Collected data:
=== Begin Enclosure ===
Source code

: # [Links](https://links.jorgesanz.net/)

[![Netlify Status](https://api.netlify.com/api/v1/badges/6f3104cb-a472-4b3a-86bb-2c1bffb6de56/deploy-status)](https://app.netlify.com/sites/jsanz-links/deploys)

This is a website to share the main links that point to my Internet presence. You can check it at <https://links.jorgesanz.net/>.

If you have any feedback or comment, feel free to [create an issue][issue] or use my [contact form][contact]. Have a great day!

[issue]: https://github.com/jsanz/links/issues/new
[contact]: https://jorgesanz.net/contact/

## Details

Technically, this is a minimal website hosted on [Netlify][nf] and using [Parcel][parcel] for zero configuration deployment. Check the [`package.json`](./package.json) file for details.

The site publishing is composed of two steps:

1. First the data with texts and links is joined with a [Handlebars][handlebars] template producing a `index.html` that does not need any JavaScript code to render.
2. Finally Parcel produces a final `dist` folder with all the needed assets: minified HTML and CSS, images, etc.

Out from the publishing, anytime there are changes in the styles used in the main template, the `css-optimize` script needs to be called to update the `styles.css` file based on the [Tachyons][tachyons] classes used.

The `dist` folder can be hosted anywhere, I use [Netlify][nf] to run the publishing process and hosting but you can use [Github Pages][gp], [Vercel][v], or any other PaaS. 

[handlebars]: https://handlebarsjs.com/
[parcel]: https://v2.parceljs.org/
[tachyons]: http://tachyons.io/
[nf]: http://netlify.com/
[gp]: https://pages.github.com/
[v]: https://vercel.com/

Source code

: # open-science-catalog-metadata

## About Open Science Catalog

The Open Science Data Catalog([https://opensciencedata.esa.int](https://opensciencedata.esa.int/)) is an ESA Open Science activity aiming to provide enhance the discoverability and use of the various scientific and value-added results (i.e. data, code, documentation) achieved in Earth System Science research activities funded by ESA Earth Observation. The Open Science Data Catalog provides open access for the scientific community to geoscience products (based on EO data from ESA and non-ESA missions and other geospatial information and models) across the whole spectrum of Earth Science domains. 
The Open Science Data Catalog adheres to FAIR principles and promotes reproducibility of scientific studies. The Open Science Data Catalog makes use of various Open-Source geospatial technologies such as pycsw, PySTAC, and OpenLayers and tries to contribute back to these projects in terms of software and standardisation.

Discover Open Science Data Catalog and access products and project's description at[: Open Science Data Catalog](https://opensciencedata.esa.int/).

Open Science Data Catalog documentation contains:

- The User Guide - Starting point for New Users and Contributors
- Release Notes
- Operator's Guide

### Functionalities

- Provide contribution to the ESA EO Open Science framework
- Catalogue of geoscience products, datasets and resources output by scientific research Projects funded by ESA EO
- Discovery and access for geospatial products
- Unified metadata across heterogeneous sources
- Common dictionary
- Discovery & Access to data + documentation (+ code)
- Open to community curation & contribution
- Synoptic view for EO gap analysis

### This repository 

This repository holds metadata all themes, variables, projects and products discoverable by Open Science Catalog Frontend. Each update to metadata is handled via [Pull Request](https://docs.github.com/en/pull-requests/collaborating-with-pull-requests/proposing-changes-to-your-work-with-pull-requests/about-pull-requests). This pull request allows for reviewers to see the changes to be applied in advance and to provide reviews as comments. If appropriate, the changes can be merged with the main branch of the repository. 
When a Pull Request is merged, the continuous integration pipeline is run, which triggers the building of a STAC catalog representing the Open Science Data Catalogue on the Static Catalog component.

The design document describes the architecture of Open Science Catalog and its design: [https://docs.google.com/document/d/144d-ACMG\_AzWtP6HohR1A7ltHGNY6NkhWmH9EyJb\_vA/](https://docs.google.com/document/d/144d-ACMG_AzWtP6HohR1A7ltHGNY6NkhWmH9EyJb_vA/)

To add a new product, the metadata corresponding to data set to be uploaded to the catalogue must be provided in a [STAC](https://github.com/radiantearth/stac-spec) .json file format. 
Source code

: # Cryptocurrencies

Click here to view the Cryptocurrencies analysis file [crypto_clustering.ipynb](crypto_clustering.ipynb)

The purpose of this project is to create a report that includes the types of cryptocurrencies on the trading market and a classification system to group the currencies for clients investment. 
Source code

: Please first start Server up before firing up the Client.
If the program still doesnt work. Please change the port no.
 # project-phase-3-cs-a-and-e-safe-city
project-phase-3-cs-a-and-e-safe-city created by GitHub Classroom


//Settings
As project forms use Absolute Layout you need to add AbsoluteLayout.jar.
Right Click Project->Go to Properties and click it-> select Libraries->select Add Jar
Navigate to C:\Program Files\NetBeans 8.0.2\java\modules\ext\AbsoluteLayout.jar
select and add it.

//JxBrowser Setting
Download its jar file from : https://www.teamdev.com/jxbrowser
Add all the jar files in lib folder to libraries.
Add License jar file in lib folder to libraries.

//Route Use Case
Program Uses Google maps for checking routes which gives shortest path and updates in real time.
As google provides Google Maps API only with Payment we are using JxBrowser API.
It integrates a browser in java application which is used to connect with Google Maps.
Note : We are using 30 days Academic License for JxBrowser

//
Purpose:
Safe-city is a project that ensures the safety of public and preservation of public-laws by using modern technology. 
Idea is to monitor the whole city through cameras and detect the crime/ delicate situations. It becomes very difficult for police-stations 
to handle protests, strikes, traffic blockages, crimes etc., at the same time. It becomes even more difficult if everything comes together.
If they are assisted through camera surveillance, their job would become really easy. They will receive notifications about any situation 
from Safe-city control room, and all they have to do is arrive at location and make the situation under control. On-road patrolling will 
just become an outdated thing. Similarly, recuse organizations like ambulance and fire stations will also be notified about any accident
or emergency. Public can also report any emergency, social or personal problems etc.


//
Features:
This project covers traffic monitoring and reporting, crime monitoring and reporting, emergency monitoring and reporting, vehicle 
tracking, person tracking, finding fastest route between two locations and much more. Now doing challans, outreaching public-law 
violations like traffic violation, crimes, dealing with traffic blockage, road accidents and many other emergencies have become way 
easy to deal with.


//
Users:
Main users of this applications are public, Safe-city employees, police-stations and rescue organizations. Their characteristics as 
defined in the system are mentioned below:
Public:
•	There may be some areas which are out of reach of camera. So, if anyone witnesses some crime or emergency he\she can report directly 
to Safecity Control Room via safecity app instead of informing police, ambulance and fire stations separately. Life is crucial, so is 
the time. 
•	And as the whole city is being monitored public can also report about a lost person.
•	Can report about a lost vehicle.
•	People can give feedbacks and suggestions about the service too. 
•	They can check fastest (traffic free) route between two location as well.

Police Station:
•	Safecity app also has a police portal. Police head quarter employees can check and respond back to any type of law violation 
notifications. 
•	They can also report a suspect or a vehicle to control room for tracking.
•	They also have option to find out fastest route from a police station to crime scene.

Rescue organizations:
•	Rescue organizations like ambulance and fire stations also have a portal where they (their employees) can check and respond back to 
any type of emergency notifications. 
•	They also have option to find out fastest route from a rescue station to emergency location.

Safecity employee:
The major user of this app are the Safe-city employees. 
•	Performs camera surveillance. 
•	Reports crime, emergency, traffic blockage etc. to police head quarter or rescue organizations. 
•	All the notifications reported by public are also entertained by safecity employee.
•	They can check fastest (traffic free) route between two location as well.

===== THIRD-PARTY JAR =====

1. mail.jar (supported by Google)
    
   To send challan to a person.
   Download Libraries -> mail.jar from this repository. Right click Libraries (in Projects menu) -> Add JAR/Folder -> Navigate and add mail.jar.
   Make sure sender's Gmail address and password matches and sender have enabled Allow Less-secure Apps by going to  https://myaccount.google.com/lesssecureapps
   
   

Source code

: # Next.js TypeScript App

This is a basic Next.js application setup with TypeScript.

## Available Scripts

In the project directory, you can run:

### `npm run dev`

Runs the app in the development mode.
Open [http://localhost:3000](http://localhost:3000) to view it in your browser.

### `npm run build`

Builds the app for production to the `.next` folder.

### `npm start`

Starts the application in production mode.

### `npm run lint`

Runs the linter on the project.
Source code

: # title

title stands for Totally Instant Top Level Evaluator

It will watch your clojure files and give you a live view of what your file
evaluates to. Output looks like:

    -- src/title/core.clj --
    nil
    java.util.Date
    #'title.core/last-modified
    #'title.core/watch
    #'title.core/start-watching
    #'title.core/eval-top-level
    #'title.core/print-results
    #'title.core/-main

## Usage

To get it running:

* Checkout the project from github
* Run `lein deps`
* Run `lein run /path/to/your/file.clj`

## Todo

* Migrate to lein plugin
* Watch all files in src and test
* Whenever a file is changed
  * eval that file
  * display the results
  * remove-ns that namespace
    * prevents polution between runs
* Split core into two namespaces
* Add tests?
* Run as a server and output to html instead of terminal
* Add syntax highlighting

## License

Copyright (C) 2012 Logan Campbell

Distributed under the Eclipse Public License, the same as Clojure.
=== End Enclosure ===
EXERCISE DESCRIPTION: What do the lines above say from the one containing "The Open Science Data Catalog adheres" down to the one containing "This repository holds"? Return them exactly, both end lines included, and only them.

ANSWER FOR THE TASK:
The Open Science Data Catalog adheres to FAIR principles and promotes reproducibility of scientific studies. The Open Science Data Catalog makes use of various Open-Source geospatial technologies such as pycsw, PySTAC, and OpenLayers and tries to contribute back to these projects in terms of software and standardisation.

Discover Open Science Data Catalog and access products and project's description at[: Open Science Data Catalog](https://opensciencedata.esa.int/).

Open Science Data Catalog documentation contains:

- The User Guide - Starting point for New Users and Contributors
- Release Notes
- Operator's Guide

### Functionalities

- Provide contribution to the ESA EO Open Science framework
- Catalogue of geoscience products, datasets and resources output by scientific research Projects funded by ESA EO
- Discovery and access for geospatial products
- Unified metadata across heterogeneous sources
- Common dictionary
- Discovery & Access to data + documentation (+ code)
- Open to community curation & contribution
- Synoptic view for EO gap analysis

### This repository 

This repository holds metadata all themes, variables, projects and products discoverable by Open Science Catalog Frontend. Each update to metadata is handled via [Pull Request](https://docs.github.com/en/pull-requests/collaborating-with-pull-requests/proposing-changes-to-your-work-with-pull-requests/about-pull-requests). This pull request allows for reviewers to see the changes to be applied in advance and to provide reviews as comments. If appropriate, the changes can be merged with the main branch of the repository. 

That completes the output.